Excerpted data section start

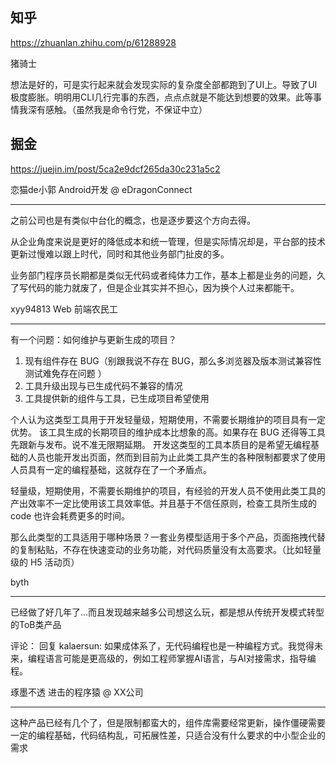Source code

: 
## 知乎
https://zhuanlan.zhihu.com/p/61288928


猪骑士

想法是好的，可是实行起来就会发现实际的复杂度全部都跑到了UI上。导致了UI极度膨胀。明明用CLI几行完事的东西，点点点就是不能达到想要的效果。此等事情我深有感触。（虽然我是命令行党，不保证中立）


## 掘金

https://juejin.im/post/5ca2e9dcf265da30c231a5c2


恋猫de小郭 Android开发 @ eDragonConnect

---------

之前公司也是有类似中台化的概念，也是逐步要这个方向去得。

从企业角度来说是更好的降低成本和统一管理，但是实际情况却是，平台部的技术更新过慢难以跟上时代，同时和其他业务部门扯皮的多。

业务部门程序员长期都是类似无代码或者纯体力工作，基本上都是业务的问题，久了写代码的能力就废了，但是企业其实并不担心，因为换个人过来都能干。


xyy94813 Web 前端农民工

---------

有一个问题：如何维护与更新生成的项目？

1. 现有组件存在 BUG（别跟我说不存在 BUG，那么多浏览器及版本测试兼容性测试难免存在问题 ）
2. 工具升级出现与已生成代码不兼容的情况
3. 工具提供新的组件与工具，已生成项目希望使用

个人认为这类型工具用于开发轻量级，短期使用，不需要长期维护的项目具有一定优势。
该工具生成的长期项目的维护成本比想象的高。如果存在 BUG 还得等工具先跟新与发布。说不准无限期延期。
开发这类型的工具本质目的是希望无编程基础的人员也能开发出页面，然而到目前为止此类工具产生的各种限制都要求了使用人员具有一定的编程基础，这就存在了一个矛盾点。

轻量级，短期使用，不需要长期维护的项目，有经验的开发人员不使用此类工具的产出效率不一定比使用该工具效率低。并且基于不信任原则，检查工具所生成的 code 也许会耗费更多的时间。

那么此类型的工具适用于哪种场景？一套业务模型适用于多个产品，页面拖拽代替的复制粘贴，不存在快速变动的业务功能，对代码质量没有太高要求。（比如轻量级的 H5 活动页）

byth

---------

已经做了好几年了...而且发现越来越多公司想这么玩，都是想从传统开发模式转型的ToB类产品

评论： 回复 kalaersun: 如果成体系了，无代码编程也是一种编程方式。我觉得未来，编程语言可能是更高级的，例如工程师掌握AI语言，与AI对接需求，指导编程。

琢墨不透 进击的程序猿 @ XX公司

--------

这种产品已经有几个了，但是限制都蛮大的，组件库需要经常更新，操作僵硬需要一定的编程基础，代码结构乱，可拓展性差，只适合没有什么要求的中小型企业的需求
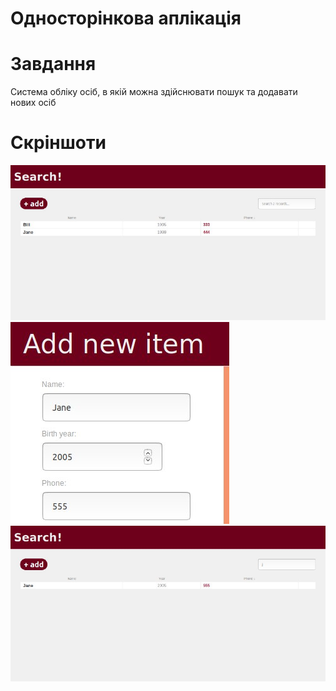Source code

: # Односторінкова аплікація
# Завдання
Система обліку осіб, в якій можна здійснювати пошук та додавати нових осіб
# Скріншоти
![Image alt](https://github.com/VG1349/KPP4-lab/blob/master/images/index.jpeg)<br>
![Image alt](https://github.com/VG1349/KPP4-lab/blob/master/images/index2.jpeg)<br>
![Image alt](https://github.com/VG1349/KPP4-lab/blob/master/images/index4.jpeg)<br>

Excerpted data section end

Task goal:
Ignoring the pictures, write out word for word the lines from the line containing "2. 工具升级出现与已生成代码不兼容的情况" through the end of the material above.

Exercise answer:
2. 工具升级出现与已生成代码不兼容的情况
3. 工具提供新的组件与工具，已生成项目希望使用

个人认为这类型工具用于开发轻量级，短期使用，不需要长期维护的项目具有一定优势。
该工具生成的长期项目的维护成本比想象的高。如果存在 BUG 还得等工具先跟新与发布。说不准无限期延期。
开发这类型的工具本质目的是希望无编程基础的人员也能开发出页面，然而到目前为止此类工具产生的各种限制都要求了使用人员具有一定的编程基础，这就存在了一个矛盾点。

轻量级，短期使用，不需要长期维护的项目，有经验的开发人员不使用此类工具的产出效率不一定比使用该工具效率低。并且基于不信任原则，检查工具所生成的 code 也许会耗费更多的时间。

那么此类型的工具适用于哪种场景？一套业务模型适用于多个产品，页面拖拽代替的复制粘贴，不存在快速变动的业务功能，对代码质量没有太高要求。（比如轻量级的 H5 活动页）

byth

---------

已经做了好几年了...而且发现越来越多公司想这么玩，都是想从传统开发模式转型的ToB类产品

评论： 回复 kalaersun: 如果成体系了，无代码编程也是一种编程方式。我觉得未来，编程语言可能是更高级的，例如工程师掌握AI语言，与AI对接需求，指导编程。

琢墨不透 进击的程序猿 @ XX公司

--------

这种产品已经有几个了，但是限制都蛮大的，组件库需要经常更新，操作僵硬需要一定的编程基础，代码结构乱，可拓展性差，只适合没有什么要求的中小型企业的需求
Source code

: # Односторінкова аплікація
# Завдання
Система обліку осіб, в якій можна здійснювати пошук та додавати нових осіб
# Скріншоти
![Image alt](https://github.com/VG1349/KPP4-lab/blob/master/images/index.jpeg)<br>
![Image alt](https://github.com/VG1349/KPP4-lab/blob/master/images/index2.jpeg)<br>
![Image alt](https://github.com/VG1349/KPP4-lab/blob/master/images/index4.jpeg)<br>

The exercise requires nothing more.